▸ PROBLEM DESCRIPTION
Can you restate the lines of the entries below, word for word, from the first one through the line that includes "That whenever any"?
STUDY MATERIAL below:
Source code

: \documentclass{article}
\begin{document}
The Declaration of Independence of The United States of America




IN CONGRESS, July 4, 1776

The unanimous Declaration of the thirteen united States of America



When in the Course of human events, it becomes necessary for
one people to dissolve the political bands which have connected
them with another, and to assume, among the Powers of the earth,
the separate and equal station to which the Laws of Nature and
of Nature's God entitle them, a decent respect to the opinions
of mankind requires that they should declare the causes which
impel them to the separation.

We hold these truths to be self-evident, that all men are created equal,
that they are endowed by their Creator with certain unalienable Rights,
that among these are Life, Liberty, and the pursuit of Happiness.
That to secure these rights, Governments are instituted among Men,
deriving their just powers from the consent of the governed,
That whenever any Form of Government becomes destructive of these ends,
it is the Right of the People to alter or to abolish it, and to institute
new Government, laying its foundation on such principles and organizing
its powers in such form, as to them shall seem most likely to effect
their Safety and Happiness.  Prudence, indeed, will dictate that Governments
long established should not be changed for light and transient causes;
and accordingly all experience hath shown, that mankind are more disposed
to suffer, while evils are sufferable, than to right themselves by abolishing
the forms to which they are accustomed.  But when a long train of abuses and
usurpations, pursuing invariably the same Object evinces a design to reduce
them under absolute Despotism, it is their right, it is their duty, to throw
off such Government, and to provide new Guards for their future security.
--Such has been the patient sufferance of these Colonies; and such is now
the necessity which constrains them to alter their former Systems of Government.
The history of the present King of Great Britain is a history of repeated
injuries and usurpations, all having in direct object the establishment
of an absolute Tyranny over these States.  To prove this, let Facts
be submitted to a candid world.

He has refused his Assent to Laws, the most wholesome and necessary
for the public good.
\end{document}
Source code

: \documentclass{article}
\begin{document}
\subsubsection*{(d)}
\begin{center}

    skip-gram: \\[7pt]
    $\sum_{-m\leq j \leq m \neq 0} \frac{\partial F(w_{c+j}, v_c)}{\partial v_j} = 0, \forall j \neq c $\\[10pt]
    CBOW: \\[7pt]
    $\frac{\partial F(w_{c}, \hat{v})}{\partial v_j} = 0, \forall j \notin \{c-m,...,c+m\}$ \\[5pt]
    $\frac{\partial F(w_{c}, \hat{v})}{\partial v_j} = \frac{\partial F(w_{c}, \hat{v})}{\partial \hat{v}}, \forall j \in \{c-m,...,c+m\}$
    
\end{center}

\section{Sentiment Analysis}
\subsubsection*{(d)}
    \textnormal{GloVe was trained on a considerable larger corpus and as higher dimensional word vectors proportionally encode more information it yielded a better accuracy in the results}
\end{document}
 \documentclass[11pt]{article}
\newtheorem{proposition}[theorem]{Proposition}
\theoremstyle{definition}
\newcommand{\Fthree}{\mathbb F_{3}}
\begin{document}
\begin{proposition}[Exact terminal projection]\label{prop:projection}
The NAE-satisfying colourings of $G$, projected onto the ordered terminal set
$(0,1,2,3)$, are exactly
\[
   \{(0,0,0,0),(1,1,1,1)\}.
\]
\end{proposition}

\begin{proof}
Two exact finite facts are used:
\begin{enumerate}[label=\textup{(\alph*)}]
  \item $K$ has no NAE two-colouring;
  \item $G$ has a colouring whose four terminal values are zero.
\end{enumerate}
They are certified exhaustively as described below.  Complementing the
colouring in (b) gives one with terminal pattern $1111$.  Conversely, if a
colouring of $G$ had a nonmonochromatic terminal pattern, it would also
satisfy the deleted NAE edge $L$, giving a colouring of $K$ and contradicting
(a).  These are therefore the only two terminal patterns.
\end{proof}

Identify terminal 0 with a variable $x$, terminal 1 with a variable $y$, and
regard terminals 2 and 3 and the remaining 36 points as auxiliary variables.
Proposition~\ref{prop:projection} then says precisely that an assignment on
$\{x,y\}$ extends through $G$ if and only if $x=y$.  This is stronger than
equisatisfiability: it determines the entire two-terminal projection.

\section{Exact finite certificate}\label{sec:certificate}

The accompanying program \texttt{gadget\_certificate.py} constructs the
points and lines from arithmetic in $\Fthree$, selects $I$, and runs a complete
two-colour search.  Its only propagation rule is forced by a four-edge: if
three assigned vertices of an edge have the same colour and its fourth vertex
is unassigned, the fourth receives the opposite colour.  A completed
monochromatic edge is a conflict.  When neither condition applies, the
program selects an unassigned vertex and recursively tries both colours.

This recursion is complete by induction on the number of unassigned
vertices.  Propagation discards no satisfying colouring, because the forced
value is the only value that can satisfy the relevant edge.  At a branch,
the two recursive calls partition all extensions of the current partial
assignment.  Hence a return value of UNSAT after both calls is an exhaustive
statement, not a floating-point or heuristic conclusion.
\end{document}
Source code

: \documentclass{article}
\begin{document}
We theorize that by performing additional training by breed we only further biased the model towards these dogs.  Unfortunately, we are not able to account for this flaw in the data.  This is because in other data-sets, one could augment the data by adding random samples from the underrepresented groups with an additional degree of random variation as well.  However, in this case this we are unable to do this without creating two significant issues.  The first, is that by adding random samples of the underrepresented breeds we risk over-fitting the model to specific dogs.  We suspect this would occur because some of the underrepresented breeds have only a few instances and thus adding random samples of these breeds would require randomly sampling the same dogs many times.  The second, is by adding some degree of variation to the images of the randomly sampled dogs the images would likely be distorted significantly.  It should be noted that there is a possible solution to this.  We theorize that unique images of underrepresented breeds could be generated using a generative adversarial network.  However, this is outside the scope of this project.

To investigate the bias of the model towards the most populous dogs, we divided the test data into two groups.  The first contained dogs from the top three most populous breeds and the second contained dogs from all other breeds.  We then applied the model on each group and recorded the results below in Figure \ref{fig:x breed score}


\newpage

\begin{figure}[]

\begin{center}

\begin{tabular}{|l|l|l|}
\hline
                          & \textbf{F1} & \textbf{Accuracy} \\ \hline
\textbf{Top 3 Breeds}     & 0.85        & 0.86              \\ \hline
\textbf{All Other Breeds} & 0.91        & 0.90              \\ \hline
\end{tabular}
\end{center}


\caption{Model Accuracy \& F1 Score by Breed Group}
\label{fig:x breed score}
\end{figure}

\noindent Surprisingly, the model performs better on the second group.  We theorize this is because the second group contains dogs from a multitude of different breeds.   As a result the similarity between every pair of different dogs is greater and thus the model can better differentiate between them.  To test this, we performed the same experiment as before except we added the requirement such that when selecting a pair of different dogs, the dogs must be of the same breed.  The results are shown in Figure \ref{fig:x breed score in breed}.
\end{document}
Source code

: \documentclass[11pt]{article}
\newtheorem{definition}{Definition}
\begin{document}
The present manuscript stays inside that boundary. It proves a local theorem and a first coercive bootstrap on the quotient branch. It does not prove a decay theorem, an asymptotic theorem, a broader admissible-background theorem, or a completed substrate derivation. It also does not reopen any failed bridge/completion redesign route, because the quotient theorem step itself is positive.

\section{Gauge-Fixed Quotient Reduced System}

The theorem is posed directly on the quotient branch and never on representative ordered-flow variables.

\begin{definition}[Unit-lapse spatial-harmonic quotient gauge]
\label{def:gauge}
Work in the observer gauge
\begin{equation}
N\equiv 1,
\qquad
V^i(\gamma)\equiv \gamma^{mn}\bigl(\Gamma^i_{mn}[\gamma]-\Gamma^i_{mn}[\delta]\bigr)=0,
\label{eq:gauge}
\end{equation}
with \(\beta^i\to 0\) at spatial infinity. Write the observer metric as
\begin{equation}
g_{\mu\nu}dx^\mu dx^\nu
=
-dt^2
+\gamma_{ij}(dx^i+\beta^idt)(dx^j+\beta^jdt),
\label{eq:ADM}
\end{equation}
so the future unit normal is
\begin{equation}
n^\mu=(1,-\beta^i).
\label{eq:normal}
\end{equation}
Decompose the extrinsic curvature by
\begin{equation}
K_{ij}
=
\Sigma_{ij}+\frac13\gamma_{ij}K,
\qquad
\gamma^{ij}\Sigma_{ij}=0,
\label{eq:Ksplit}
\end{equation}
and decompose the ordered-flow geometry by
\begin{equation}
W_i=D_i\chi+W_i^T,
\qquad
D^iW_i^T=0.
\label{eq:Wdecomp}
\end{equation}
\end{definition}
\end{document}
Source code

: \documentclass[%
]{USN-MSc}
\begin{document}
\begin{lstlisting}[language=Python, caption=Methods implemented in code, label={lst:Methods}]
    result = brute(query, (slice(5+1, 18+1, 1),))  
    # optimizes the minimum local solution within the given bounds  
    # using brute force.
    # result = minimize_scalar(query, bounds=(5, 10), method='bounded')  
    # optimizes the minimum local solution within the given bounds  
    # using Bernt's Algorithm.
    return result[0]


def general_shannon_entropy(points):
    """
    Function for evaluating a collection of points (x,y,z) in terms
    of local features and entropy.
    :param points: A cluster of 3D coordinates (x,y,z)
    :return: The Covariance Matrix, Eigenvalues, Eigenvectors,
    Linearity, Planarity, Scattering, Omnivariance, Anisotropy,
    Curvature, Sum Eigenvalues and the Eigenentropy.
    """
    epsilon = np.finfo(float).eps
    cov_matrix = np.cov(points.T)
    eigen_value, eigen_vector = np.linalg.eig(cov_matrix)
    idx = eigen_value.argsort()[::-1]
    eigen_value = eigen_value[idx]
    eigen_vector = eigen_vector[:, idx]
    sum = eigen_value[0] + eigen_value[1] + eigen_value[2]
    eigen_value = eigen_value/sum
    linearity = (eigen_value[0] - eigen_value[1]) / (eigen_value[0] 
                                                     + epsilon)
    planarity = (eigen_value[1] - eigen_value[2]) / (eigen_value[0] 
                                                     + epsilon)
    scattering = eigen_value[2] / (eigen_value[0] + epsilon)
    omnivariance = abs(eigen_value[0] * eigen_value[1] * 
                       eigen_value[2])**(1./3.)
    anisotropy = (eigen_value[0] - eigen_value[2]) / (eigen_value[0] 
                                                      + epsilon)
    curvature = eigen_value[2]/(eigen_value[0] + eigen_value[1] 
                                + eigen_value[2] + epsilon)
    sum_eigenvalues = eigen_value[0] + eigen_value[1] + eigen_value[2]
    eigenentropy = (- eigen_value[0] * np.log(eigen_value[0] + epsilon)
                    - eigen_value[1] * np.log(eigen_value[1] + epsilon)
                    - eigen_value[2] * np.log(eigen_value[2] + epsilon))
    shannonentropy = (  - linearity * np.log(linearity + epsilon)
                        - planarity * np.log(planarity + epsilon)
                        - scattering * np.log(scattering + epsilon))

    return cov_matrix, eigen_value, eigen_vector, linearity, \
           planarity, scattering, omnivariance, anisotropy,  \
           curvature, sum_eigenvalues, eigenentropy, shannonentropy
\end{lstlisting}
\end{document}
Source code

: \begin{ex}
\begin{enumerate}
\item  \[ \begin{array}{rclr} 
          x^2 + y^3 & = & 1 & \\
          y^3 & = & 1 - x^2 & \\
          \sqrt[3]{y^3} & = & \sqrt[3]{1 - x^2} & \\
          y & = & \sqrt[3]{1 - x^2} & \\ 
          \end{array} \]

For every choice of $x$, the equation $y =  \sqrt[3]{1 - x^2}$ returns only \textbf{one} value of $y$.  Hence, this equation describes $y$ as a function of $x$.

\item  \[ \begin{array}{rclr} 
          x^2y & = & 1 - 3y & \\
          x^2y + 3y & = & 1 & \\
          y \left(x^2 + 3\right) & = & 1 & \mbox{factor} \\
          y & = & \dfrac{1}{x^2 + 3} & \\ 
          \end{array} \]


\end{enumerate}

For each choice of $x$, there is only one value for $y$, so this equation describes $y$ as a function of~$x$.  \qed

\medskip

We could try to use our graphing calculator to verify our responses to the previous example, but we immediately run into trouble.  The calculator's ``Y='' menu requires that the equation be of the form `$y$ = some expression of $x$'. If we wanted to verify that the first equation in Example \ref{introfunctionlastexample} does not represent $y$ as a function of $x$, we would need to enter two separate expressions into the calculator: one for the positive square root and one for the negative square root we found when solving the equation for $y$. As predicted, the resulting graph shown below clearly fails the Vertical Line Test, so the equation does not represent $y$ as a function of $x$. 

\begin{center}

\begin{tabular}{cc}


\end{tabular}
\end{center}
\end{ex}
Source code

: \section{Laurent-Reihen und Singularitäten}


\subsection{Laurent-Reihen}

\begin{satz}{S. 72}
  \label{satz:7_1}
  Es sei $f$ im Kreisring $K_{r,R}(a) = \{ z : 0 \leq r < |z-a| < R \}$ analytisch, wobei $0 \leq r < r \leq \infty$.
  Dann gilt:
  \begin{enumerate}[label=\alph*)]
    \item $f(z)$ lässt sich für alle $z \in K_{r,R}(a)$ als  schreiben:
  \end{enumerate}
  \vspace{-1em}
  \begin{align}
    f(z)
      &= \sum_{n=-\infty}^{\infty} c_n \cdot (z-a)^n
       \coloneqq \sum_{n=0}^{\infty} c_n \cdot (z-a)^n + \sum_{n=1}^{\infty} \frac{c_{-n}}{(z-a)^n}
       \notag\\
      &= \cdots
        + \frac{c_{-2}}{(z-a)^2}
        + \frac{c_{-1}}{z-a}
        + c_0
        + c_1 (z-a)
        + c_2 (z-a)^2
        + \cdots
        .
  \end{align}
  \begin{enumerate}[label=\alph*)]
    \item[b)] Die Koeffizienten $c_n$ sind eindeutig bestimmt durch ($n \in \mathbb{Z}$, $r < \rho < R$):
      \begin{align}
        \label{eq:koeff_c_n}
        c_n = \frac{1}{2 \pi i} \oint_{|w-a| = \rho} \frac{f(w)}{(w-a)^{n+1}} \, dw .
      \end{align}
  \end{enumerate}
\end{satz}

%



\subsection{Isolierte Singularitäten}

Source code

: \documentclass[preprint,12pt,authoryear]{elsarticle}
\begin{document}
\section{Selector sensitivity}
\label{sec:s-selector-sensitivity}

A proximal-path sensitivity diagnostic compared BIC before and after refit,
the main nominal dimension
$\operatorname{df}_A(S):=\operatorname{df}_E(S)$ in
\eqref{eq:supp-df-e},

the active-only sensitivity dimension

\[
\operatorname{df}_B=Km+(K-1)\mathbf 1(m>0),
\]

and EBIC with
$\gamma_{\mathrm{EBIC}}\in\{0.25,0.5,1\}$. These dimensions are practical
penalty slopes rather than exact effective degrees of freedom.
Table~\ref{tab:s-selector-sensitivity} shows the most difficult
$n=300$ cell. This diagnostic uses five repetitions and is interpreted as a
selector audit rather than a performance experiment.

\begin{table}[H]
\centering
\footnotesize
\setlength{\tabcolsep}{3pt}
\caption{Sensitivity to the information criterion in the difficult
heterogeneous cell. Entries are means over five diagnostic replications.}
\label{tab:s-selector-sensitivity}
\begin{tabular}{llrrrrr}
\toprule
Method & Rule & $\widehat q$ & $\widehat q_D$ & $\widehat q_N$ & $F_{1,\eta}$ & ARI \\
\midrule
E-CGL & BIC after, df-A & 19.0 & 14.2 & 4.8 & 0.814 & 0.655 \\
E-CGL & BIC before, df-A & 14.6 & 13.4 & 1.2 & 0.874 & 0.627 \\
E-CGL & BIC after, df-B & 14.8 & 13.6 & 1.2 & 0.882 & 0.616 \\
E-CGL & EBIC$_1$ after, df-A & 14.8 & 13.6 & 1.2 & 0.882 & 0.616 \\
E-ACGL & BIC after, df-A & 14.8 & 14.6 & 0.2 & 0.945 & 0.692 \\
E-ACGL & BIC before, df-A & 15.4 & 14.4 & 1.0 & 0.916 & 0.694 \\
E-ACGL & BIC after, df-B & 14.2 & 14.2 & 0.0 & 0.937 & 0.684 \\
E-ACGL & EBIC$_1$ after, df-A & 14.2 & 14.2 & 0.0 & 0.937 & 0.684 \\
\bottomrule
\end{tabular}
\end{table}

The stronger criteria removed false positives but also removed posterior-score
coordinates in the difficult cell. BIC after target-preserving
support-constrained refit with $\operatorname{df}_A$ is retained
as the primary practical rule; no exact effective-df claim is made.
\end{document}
End of STUDY MATERIAL.
▸ SOLUTION FOR THIS TASK
Source code

: \documentclass{article}
\begin{document}
The Declaration of Independence of The United States of America




IN CONGRESS, July 4, 1776

The unanimous Declaration of the thirteen united States of America



When in the Course of human events, it becomes necessary for
one people to dissolve the political bands which have connected
them with another, and to assume, among the Powers of the earth,
the separate and equal station to which the Laws of Nature and
of Nature's God entitle them, a decent respect to the opinions
of mankind requires that they should declare the causes which
impel them to the separation.

We hold these truths to be self-evident, that all men are created equal,
that they are endowed by their Creator with certain unalienable Rights,
that among these are Life, Liberty, and the pursuit of Happiness.
That to secure these rights, Governments are instituted among Men,
deriving their just powers from the consent of the governed,
That whenever any Form of Government becomes destructive of these ends,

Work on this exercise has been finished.